Exercise brief:
Which lines in the records below mention the word "ncovnews"? Copy each one out.

[Start of Attachment]

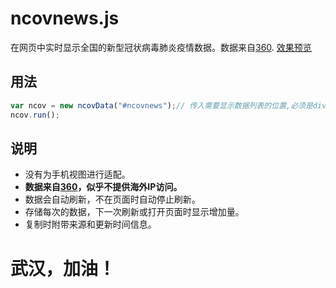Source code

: # ncovnews.js
在网页中实时显示全国的新型冠状病毒肺炎疫情数据。数据来自[360](https://arena.360.cn/docs/wuhan_pneumonia/).
[效果预览](https://blog.ckylin.site/talks/wuhanlinks.md)

## 用法

```javascript
var ncov = new ncovData("#ncovnews");// 传入需要显示数据列表的位置,必须是div元素。
ncov.run();
```

## 说明

* 没有为手机视图进行适配。
* **数据来自[360](https://arena.360.cn/docs/wuhan_pneumonia/)，似乎不提供海外IP访问。**
* 数据会自动刷新，不在页面时自动停止刷新。
* 存储每次的数据，下一次刷新或打开页面时显示增加量。
* 复制时附带来源和更新时间信息。

<h1><cneter>武汉，加油！</center></h1>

[End of Attachment]

Completed exercise:
: # ncovnews.js
var ncov = new ncovData("#ncovnews");// 传入需要显示数据列表的位置,必须是div元素。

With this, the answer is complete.